2016年はまだやっと半分が終わったところだが、何だか世界中から次から次へと驚くべきようなニュースが飛び込んでくる。いつの間にか、それに慣れっこになって、これ以上何が起きても、ちょっとやそっとでは驚かないだろうと思っていたら、そんな自分をあざ笑うかのように、また超弩級のニュースが飛び込んできた。英国がEUから離脱するという。


しばらくは蜂の巣をつついたような騒ぎになって情報も混乱していたが、やっと少し落ち着いてきて、わかりやすい分析記事も多数出てきたため、ようやく何が起こっていたのか、そのメカニズムがわかってきた。

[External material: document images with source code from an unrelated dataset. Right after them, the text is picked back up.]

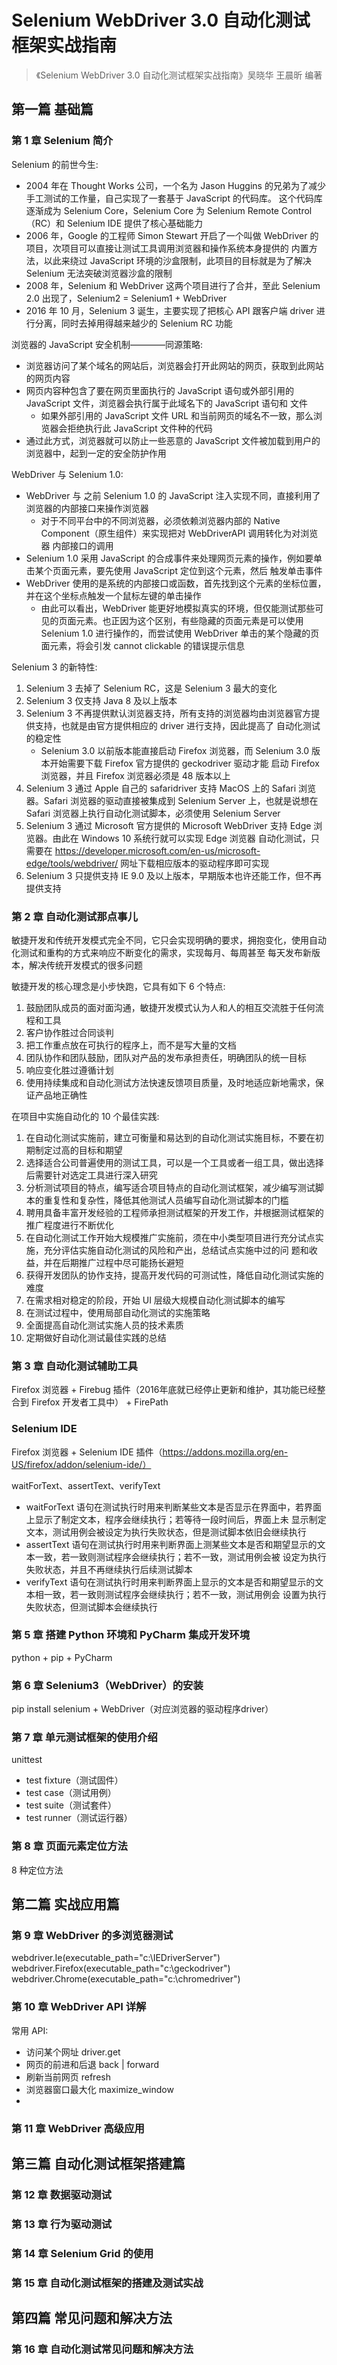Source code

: # Selenium WebDriver 3.0 自动化测试框架实战指南

> 《Selenium WebDriver 3.0 自动化测试框架实战指南》吴晓华 王晨昕 编著

## 第一篇 基础篇

### 第 1 章 Selenium 简介

Selenium 的前世今生:

- 2004 年在 Thought Works 公司，一个名为 Jason Huggins 的兄弟为了减少手工测试的工作量，自己实现了一套基于 JavaScript 的代码库。
这个代码库逐渐成为 Selenium Core，Selenium Core 为 Selenium Remote Control（RC）和 Selenium IDE 提供了核心基础能力
- 2006 年，Google 的工程师 Simon Stewart 开启了一个叫做 WebDriver 的项目，次项目可以直接让测试工具调用浏览器和操作系统本身提供的
内置方法，以此来绕过 JavaScript 环境的沙盒限制，此项目的目标就是为了解决 Selenium 无法突破浏览器沙盒的限制
- 2008 年，Selenium 和 WebDriver 这两个项目进行了合并，至此 Selenium 2.0 出现了，Selenium2 = Selenium1 + WebDriver
- 2016 年 10 月，Selenium 3 诞生，主要实现了把核心 API 跟客户端 driver 进行分离，同时去掉用得越来越少的 Selenium RC 功能

浏览器的 JavaScript 安全机制————同源策略:

- 浏览器访问了某个域名的网站后，浏览器会打开此网站的网页，获取到此网站的网页内容
- 网页内容种包含了要在网页里面执行的 JavaScript 语句或外部引用的 JavaScript 文件，浏览器会执行属于此域名下的 JavaScript 语句和
文件
    - 如果外部引用的 JavaScript 文件 URL 和当前网页的域名不一致，那么浏览器会拒绝执行此 JavaScript 文件种的代码
- 通过此方式，浏览器就可以防止一些恶意的 JavaScript 文件被加载到用户的浏览器中，起到一定的安全防护作用

WebDriver 与 Selenium 1.0:

- WebDriver 与 之前 Selenium 1.0 的 JavaScript 注入实现不同，直接利用了浏览器的内部接口来操作浏览器
    - 对于不同平台中的不同浏览器，必须依赖浏览器内部的 Native Component（原生组件）来实现把对 WebDriverAPI 调用转化为对浏览器
    内部接口的调用
- Selenium 1.0 采用 JavaScript 的合成事件来处理网页元素的操作，例如要单击某个页面元素，要先使用 JavaScript 定位到这个元素，然后
触发单击事件
- WebDriver 使用的是系统的内部接口或函数，首先找到这个元素的坐标位置，并在这个坐标点触发一个鼠标左键的单击操作
    - 由此可以看出，WebDriver 能更好地模拟真实的环境，但仅能测试那些可见的页面元素。也正因为这个区别，有些隐藏的页面元素是可以使用
     Selenium 1.0 进行操作的，而尝试使用 WebDriver 单击的某个隐藏的页面元素，将会引发 cannot clickable 的错误提示信息

Selenium 3 的新特性:

1. Selenium 3 去掉了 Selenium RC，这是 Selenium 3 最大的变化
2. Selenium 3 仅支持 Java 8 及以上版本
3. Selenium 3 不再提供默认浏览器支持，所有支持的浏览器均由浏览器官方提供支持，也就是由官方提供相应的 driver 进行支持，因此提高了
自动化测试的稳定性
    - Selenium 3.0 以前版本能直接启动 Firefox 浏览器，而 Selenium 3.0 版本开始需要下载 Firefox 官方提供的 geckodriver 驱动才能
    启动 Firefox 浏览器，并且 Firefox 浏览器必须是 48 版本以上
4. Selenium 3 通过 Apple 自己的 safaridriver 支持 MacOS 上的 Safari 浏览器。Safari 浏览器的驱动直接被集成到 Selenium Server 
上，也就是说想在 Safari 浏览器上执行自动化测试脚本，必须使用 Selenium Server 
5. Selenium 3 通过 Microsoft 官方提供的 Microsoft WebDriver 支持 Edge 浏览器。由此在 Windows 10 系统行就可以实现 Edge 浏览器
自动化测试，只需要在 https://developer.microsoft.com/en-us/microsoft-edge/tools/webdriver/ 网址下载相应版本的驱动程序即可实现
6. Selenium 3 只提供支持 IE 9.0 及以上版本，早期版本也许还能工作，但不再提供支持

### 第 2 章 自动化测试那点事儿

敏捷开发和传统开发模式完全不同，它只会实现明确的要求，拥抱变化，使用自动化测试和重构的方式来响应不断变化的需求，实现每月、每周甚至
每天发布新版本，解决传统开发模式的很多问题

敏捷开发的核心理念是小步快跑，它具有如下 6 个特点:

1. 鼓励团队成员的面对面沟通，敏捷开发模式认为人和人的相互交流胜于任何流程和工具
2. 客户协作胜过合同谈判
3. 把工作重点放在可执行的程序上，而不是写大量的文档
4. 团队协作和团队鼓励，团队对产品的发布承担责任，明确团队的统一目标
5. 响应变化胜过遵循计划
6. 使用持续集成和自动化测试方法快速反馈项目质量，及时地适应新地需求，保证产品地正确性


在项目中实施自动化的 10 个最佳实践:

1. 在自动化测试实施前，建立可衡量和易达到的自动化测试实施目标，不要在初期制定过高的目标和期望
2. 选择适合公司普遍使用的测试工具，可以是一个工具或者一组工具，做出选择后需要针对选定工具进行深入研究
3. 分析测试项目的特点，编写适合项目特点的自动化测试框架，减少编写测试脚本的重复性和复杂性，降低其他测试人员编写自动化测试脚本的门槛
4. 聘用具备丰富开发经验的工程师承担测试框架的开发工作，并根据测试框架的推广程度进行不断优化
5. 在自动化测试工作开始大规模推广实施前，须在中小类型项目进行充分试点实施，充分评估实施自动化测试的风险和产出，总结试点实施中过的问
题和收益，并在后期推广过程中尽可能扬长避短
6. 获得开发团队的协作支持，提高开发代码的可测试性，降低自动化测试实施的难度
7. 在需求相对稳定的阶段，开始 UI 层级大规模自动化测试脚本的编写
8. 在测试过程中，使用局部自动化测试的实施策略
9. 全面提高自动化测试实施人员的技术素质
10. 定期做好自动化测试最佳实践的总结

### 第 3 章 自动化测试辅助工具

Firefox 浏览器 + Firebug 插件（2016年底就已经停止更新和维护，其功能已经整合到 Firefox 开发者工具中） + FirePath

### Selenium IDE

Firefox 浏览器 + Selenium IDE 插件（https://addons.mozilla.org/en-US/firefox/addon/selenium-ide/）

waitForText、assertText、verifyText

- waitForText 语句在测试执行时用来判断某些文本是否显示在界面中，若界面上显示了制定文本，程序会继续执行；若等待一段时间后，界面上未
显示制定文本，测试用例会被设定为执行失败状态，但是测试脚本依旧会继续执行
- assertText 语句在测试执行时用来判断界面上测某些文本是否和期望显示的文本一致，若一致则测试程序会继续执行；若不一致，测试用例会被
设定为执行失败状态，并且不再继续执行后续测试脚本
- verifyText 语句在测试执行时用来判断界面上显示的文本是否和期望显示的文本相一致，若一致则测试程序会继续执行；若不一致，测试用例会
设置为执行失败状态，但测试脚本会继续执行

### 第 5 章 搭建 Python 环境和 PyCharm 集成开发环境

python + pip + PyCharm

### 第 6 章 Selenium3（WebDriver）的安装

pip install selenium + WebDriver（对应浏览器的驱动程序driver）

### 第 7 章 单元测试框架的使用介绍

unittest

- test fixture（测试固件）
- test case（测试用例）
- test suite（测试套件）
- test runner（测试运行器）

### 第 8 章 页面元素定位方法

8 种定位方法

## 第二篇 实战应用篇

### 第 9 章 WebDriver 的多浏览器测试

webdriver.Ie(executable_path="c:\\IEDriverServer")
webdriver.Firefox(executable_path="c:\\geckodriver")
webdriver.Chrome(executable_path="c:\\chromedriver")

### 第 10 章 WebDriver API 详解

常用 API:

- 访问某个网址 driver.get
- 网页的前进和后退 back | forward
- 刷新当前网页 refresh
- 浏览器窗口最大化 maximize_window
- 




### 第 11 章 WebDriver 高级应用

## 第三篇 自动化测试框架搭建篇

### 第 12 章 数据驱动测试

### 第 13 章 行为驱动测试

### 第 14 章 Selenium Grid 的使用

### 第 15 章 自动化测试框架的搭建及测试实战

## 第四篇 常见问题和解决方法

### 第 16 章 自动化测试常见问题和解决方法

離脱賛成派にとっても、EU離脱による経済的なデメリットがまったく理解されていなかったということはなかったようだが、それよりも身近で深刻な思いに突き動かされた人の数が勝ったようだ。金融業界に勤務するエリートならともかく、工場労働者等の中〜下級に属する大衆にとって見れば、東欧等の非常に平均所得の低い国(英国の1/4〜1/5)から移民が押し寄せ、自分たちの労働を奪い(労働条件を切り下げ)、地元の学校では英語もろくに話せない生徒が大半を占め、不動産価格等の生活コストは高騰する一方で、自分たちに及んでくるのはデメリットばかり、というわけだ。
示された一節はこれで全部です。